_TASK REQUIREMENTS_: The answer must be the lines from the one containing "Hi there! Here's" through the last line of the data below, copied exactly, with nothing else.

[Records from a data collection]
☆ ☆ ☆ ☆

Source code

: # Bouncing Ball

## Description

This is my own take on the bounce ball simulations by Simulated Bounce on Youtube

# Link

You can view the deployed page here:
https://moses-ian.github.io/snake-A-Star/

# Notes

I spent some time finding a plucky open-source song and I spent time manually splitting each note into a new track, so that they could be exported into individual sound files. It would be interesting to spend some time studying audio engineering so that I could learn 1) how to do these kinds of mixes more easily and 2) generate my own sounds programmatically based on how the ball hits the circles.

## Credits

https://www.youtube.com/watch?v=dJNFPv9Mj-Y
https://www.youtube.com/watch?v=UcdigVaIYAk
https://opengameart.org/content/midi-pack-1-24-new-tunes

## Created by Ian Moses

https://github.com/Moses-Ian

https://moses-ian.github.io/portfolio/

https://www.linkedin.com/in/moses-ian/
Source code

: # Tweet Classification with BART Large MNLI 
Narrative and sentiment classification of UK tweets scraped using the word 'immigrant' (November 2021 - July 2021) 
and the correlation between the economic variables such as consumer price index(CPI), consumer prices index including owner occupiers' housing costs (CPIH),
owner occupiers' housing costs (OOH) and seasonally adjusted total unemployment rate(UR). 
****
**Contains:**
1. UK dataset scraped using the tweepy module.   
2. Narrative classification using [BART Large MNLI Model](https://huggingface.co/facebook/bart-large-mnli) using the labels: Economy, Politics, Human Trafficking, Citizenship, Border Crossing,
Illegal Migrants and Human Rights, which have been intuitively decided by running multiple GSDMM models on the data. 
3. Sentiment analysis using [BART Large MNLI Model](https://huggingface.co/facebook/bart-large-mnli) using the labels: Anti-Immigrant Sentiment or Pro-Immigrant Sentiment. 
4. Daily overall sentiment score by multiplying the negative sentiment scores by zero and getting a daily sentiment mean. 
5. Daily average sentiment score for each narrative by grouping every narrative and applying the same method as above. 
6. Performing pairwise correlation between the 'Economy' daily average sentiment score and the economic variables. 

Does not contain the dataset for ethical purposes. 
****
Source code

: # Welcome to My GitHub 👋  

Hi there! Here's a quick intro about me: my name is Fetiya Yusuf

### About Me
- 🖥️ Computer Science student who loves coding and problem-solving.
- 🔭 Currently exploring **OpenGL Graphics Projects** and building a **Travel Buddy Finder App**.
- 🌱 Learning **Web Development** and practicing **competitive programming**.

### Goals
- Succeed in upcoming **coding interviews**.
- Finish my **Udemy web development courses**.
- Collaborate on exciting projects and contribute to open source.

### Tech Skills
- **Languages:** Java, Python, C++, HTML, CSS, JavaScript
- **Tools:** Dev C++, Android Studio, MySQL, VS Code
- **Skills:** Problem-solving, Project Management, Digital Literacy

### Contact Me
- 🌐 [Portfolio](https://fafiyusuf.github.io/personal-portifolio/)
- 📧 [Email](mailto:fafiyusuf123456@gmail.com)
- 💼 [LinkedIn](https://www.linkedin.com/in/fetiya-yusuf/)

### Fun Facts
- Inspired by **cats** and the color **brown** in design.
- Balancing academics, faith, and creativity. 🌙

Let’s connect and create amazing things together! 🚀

☆ ☆ ☆ ☆

_EXERCISE SOLUTION_:
Hi there! Here's a quick intro about me: my name is Fetiya Yusuf

### About Me
- 🖥️ Computer Science student who loves coding and problem-solving.
- 🔭 Currently exploring **OpenGL Graphics Projects** and building a **Travel Buddy Finder App**.
- 🌱 Learning **Web Development** and practicing **competitive programming**.

### Goals
- Succeed in upcoming **coding interviews**.
- Finish my **Udemy web development courses**.
- Collaborate on exciting projects and contribute to open source.

### Tech Skills
- **Languages:** Java, Python, C++, HTML, CSS, JavaScript
- **Tools:** Dev C++, Android Studio, MySQL, VS Code
- **Skills:** Problem-solving, Project Management, Digital Literacy

### Contact Me
- 🌐 [Portfolio](https://fafiyusuf.github.io/personal-portifolio/)
- 📧 [Email](mailto:fafiyusuf123456@gmail.com)
- 💼 [LinkedIn](https://www.linkedin.com/in/fetiya-yusuf/)

### Fun Facts
- Inspired by **cats** and the color **brown** in design.
- Balancing academics, faith, and creativity. 🌙

Let’s connect and create amazing things together! 🚀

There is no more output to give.